Friday, November 7, 2008

Peasant Bread Too

The dough is very wet, and it is easiest to put it into the pan using a rubber scraper:

But it rose!

Unlike wheat bread, though, baking did not cause it to rise further:

Slicing into the bread (after resting 24 hours as recommended) revealed a slightly gooey crumb. I think that this is just a characteristic of rye, but I may try baking it slightly longer next time.
It has a decent flavor (especially if you like sourdough.)

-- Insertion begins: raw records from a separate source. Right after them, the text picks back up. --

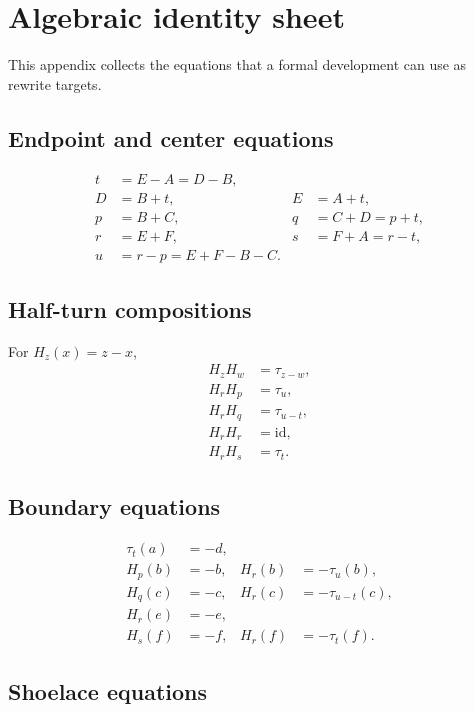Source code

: \appendix
\section{Algebraic identity sheet}
\label{app:identities}

This appendix collects the equations that a formal development can use as rewrite targets.

\subsection{Endpoint and center equations}

\begin{align*}
 t&=E-A=D-B,\\
 D&=B+t, & E&=A+t,\\
 p&=B+C, & q&=C+D=p+t,\\
 r&=E+F, & s&=F+A=r-t,\\
 u&=r-p=E+F-B-C.
\end{align*}

\subsection{Half-turn compositions}

For \(H_z(x)=z-x\),
\begin{align*}
 H_zH_w&=\tau_{z-w},\\
 H_rH_p&=\tau_u,\\
 H_rH_q&=\tau_{u-t},\\
 H_rH_r&=\mathrm{id},\\
 H_rH_s&=\tau_t.
\end{align*}

\subsection{Boundary equations}

\begin{align*}
 \tau_t(a)&=-d,\\
 H_p(b)&=-b, & H_r(b)&=-\tau_u(b),\\
 H_q(c)&=-c, & H_r(c)&=-\tau_{u-t}(c),\\
 H_r(e)&=-e,\\
 H_s(f)&=-f, & H_r(f)&=-\tau_t(f).
\end{align*}

\subsection{Shoelace equations}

Of course, I could increase medieval authenticity by using coarser flour
(and adding grit and maybe ergotism poisoning too but I'll skip those, thanks).
It will do very well for student demonstrations as it is,
which is what I'm after.


scraps said...

Most rye recipes I have read on, (of course I'm no expert), say they usually have some kind of flour that contains the gluten for rising. Also I have read to bake a little longer because of the moisture content that rye absorbs. There is a whole rye recipe in the 'Local Breads' book, that sounds interesting, page 292. Your starter looks great. I tried some pumpernickel bread about a month ago and it was a disaster, it came out gooey. I guess we keep trying until we find the perfect recipe out there somewhere. Thanks for sharing.

Dr. Croc said...

If you are interested I can send you this whole rye recipe! I did try the one in Local Breads and it *was* a disaster for me- it had whole rye berries which I hadn't soaked for long enough and they were really crunchy and icky. Plus it turned out too gooey (didn't rise enough in the final proof). I think rye is generally more gooey, and if you want a bread that isn't gooey at all, you either have to wait several days after you've baked your rye bread (for all the moisture to redistribute) or add some wheat flour.

scraps said...

Yes, the recipe would be a nice idea to try. Today I am going for the 'Polish Cottage Rye' on page 327. And again I am making the 'Whole Spelt Loaf', that one is tasty. Don't you just like the rye starter, it rises so fast. At first it smelled, but by day 3, it was mild and I liked it.
Will be waiting for your rye recipe.
Also, I did try a long time ago soaking wheat berries and putting them in bread, it too was a disaster. But I do enjoy when I add soaked flax seeds.

Birrd said...

Clever, clever Crocodile! I wish I could taste that bread.